A Dallas lab worker who spent much of a Caribbean holiday cruise in isolation tested negative for the deadly virus and left the Carnival Magic liner with other passengers after it docked at Galveston, Texas, early on Sunday morning.
The precautions taken for the cruise passenger reflected widespread anxiety over Ebola in the United States, including calls from some lawmakers for a travel ban on West Africa.
The worst outbreak on record of the virus, which is spread by contact with bodily fluids of sick people, has killed more than 4,500 people, mostly in Liberia, Sierra Leone and Guinea.
Liberian President Ellen Johnson Sirleaf urged on Sunday stronger international action to bring the epidemic under control, saying the disease was unleashing an economic catastrophe that will leave a "lost generation" of young West Africans..
In the United States, the first person to be diagnosed with the disease was Thomas Eric Duncan, a Liberian who fell ill while visiting Dallas last month. He died on October 8, and two nurses who treated him were infected.
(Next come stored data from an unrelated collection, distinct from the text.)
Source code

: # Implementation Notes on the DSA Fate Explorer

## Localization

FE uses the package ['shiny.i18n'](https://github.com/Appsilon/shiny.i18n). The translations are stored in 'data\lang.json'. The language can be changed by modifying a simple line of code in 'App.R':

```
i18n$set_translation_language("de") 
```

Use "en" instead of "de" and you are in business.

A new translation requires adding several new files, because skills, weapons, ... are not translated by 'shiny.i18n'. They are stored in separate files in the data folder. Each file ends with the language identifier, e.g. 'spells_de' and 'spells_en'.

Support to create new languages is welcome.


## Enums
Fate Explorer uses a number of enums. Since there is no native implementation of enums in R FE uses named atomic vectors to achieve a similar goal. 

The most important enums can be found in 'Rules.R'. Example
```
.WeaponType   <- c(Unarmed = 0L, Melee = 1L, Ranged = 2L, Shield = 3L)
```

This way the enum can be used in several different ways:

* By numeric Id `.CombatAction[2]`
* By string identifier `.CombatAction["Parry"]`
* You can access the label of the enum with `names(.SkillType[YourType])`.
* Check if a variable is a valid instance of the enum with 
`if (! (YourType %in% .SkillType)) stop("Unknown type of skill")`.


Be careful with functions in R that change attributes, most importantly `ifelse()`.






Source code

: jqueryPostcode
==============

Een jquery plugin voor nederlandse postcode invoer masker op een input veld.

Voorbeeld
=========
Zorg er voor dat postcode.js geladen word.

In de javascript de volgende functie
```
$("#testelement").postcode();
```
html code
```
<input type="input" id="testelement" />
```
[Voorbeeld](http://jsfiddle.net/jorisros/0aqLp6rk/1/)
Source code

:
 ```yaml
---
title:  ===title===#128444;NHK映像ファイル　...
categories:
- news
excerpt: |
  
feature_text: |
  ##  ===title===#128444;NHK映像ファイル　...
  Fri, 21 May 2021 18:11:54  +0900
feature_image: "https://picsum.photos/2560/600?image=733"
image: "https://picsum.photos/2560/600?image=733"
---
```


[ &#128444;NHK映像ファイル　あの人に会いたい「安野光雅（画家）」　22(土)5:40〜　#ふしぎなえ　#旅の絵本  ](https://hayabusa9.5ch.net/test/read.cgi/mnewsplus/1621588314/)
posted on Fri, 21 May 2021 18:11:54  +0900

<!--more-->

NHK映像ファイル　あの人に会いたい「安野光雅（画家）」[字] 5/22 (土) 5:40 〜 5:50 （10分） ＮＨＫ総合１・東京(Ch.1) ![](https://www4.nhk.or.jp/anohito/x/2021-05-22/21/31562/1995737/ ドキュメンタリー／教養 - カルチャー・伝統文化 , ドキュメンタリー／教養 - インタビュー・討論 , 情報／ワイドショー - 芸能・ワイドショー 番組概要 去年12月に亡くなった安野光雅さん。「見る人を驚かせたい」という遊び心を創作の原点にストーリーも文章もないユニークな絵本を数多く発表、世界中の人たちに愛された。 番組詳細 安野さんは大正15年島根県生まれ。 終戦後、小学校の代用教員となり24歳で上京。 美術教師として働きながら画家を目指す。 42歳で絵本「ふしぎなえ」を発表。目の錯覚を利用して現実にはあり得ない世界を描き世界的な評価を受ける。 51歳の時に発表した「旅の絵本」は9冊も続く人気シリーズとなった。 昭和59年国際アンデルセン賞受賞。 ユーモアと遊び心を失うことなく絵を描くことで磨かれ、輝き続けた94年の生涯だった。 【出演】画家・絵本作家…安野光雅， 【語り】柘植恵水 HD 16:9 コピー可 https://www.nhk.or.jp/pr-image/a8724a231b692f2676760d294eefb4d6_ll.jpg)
This triggered a lengthy watch list of people who had had possible contact with them.
At midnight, some 48 people who might have been in contact with Duncan will no longer require monitoring for signs of the virus, health officials say.
On Monday, more were expected to end 21 days of monitoring -- the incubation period for the virus.
They would include Duncan's fiancee, Louise Troh, her 13-year-old son and two other people who have been in mandatory quarantine at an undisclosed location in Dallas.
"They will be free to go ... It will expire for them at midnight tonight and that's going to be a good thing for those families who've been through so much and we're very happy about that," Clay Jenkins, Dallas County's top official, said in an interview on ABC's "This Week."
There are still 75 health workers in Dallas who have isolated themselves and are being monitored.